**Exercise**
Only lines with the string "nicht" should be returned from the data below.

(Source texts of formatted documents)
————
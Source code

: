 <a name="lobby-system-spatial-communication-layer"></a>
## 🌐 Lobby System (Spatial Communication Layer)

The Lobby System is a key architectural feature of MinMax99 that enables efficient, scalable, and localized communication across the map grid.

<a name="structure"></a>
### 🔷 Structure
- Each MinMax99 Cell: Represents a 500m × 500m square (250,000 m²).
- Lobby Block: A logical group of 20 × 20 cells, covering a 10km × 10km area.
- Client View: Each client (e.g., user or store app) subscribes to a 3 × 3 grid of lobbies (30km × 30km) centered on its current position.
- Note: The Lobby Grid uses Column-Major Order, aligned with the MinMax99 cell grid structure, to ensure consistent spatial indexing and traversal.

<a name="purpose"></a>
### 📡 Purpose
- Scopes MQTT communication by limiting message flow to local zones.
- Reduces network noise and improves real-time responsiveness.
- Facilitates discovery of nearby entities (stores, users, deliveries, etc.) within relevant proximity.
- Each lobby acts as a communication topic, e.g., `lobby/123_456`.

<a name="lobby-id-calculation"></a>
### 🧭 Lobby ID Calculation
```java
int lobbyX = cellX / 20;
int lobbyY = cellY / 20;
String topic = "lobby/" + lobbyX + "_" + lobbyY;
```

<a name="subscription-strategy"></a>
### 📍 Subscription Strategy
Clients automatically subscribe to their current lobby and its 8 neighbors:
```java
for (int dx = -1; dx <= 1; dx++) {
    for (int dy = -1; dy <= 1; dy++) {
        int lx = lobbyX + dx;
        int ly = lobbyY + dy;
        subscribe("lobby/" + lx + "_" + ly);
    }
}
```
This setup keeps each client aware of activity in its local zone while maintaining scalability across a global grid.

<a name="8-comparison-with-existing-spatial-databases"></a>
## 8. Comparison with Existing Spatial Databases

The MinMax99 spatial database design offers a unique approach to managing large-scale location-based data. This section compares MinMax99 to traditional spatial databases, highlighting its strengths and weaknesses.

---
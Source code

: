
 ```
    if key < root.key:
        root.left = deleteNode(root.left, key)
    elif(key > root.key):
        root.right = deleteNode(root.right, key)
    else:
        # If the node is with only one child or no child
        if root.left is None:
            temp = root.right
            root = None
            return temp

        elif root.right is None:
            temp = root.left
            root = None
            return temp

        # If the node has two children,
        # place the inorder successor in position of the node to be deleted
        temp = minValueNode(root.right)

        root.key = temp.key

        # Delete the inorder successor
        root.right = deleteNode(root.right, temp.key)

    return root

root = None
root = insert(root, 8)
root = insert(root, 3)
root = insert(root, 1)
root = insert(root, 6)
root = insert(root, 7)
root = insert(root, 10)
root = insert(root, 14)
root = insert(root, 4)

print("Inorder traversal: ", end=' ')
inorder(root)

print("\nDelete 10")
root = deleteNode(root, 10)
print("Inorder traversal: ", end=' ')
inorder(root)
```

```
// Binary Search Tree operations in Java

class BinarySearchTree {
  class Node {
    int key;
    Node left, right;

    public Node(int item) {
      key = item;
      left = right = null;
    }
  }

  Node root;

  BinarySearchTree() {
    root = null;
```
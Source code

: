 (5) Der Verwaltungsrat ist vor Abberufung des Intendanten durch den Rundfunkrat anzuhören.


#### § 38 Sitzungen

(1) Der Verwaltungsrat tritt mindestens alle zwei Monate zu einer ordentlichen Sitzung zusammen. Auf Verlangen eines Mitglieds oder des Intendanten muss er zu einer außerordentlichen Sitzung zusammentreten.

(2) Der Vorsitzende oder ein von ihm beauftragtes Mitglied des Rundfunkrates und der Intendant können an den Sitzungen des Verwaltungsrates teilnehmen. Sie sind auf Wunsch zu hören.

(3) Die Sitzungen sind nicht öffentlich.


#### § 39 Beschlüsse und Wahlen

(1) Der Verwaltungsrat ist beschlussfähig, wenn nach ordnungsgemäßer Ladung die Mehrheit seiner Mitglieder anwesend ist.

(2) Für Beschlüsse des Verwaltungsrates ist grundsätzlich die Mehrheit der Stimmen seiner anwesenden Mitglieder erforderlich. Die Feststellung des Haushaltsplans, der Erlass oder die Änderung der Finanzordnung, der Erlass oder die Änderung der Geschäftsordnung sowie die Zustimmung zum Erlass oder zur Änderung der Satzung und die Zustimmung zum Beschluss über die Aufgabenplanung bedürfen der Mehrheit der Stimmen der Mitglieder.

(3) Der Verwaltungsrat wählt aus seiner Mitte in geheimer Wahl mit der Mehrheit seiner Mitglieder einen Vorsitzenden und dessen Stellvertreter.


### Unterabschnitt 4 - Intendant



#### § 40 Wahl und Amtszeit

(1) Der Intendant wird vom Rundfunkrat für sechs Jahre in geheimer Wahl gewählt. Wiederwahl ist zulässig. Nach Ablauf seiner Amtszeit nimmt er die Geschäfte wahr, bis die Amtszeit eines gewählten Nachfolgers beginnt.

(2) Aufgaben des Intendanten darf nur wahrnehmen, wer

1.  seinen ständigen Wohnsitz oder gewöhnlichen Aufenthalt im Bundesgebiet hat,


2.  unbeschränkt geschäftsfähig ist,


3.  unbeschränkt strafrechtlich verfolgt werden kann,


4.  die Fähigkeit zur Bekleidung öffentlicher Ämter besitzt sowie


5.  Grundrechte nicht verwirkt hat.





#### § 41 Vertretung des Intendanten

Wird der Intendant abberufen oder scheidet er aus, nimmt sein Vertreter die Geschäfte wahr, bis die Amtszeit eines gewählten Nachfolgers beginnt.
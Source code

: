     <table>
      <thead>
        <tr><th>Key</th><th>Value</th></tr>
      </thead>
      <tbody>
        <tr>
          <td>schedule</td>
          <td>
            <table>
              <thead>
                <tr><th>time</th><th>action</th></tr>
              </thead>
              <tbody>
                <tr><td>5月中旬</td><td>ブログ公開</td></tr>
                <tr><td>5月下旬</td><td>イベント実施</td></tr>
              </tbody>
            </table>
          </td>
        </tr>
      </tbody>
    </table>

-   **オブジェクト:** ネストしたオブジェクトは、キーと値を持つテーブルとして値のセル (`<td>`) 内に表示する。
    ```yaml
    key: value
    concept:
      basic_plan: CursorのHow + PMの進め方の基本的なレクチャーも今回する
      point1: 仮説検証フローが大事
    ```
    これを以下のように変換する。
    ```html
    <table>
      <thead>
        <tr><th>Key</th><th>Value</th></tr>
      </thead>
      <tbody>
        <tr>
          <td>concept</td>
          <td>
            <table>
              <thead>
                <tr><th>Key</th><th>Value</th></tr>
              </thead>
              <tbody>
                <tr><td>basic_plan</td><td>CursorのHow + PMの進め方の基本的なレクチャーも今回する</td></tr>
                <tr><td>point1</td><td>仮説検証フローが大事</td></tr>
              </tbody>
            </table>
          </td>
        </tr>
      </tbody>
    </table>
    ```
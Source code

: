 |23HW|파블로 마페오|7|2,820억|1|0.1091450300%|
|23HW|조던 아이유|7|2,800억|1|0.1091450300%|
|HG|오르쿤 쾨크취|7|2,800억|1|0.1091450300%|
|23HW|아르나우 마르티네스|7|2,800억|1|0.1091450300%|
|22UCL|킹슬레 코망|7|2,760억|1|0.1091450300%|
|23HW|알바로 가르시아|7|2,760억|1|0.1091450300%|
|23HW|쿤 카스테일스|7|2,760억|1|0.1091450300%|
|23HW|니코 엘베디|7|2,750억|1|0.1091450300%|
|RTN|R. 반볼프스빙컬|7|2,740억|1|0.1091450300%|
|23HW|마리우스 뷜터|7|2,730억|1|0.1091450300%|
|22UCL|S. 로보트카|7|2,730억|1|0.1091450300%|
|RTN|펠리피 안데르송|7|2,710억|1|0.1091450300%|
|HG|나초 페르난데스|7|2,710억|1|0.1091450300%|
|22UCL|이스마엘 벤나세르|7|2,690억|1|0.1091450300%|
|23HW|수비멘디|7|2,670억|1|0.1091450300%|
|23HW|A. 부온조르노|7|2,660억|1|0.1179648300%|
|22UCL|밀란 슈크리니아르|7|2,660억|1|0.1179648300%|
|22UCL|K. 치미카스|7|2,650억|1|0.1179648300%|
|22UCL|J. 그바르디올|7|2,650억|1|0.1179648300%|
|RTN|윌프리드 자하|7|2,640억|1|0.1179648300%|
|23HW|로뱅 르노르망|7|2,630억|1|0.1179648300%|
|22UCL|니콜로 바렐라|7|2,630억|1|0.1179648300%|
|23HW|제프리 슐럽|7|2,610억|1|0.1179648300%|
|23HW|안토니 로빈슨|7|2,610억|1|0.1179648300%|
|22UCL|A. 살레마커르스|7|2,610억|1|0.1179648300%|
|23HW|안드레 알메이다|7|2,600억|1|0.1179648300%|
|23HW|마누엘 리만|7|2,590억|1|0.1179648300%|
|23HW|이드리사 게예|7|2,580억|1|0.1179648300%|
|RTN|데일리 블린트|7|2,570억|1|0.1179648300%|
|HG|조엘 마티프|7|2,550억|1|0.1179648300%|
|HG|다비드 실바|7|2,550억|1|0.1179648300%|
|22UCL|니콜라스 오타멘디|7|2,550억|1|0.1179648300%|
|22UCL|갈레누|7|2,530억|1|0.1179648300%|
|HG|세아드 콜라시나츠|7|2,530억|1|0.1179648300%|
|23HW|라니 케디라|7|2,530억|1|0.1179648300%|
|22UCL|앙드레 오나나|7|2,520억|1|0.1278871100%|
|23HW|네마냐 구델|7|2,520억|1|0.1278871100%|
————
**Answer below**
(3) Die Sitzungen sind nicht öffentlich.
5.  Grundrechte nicht verwirkt hat.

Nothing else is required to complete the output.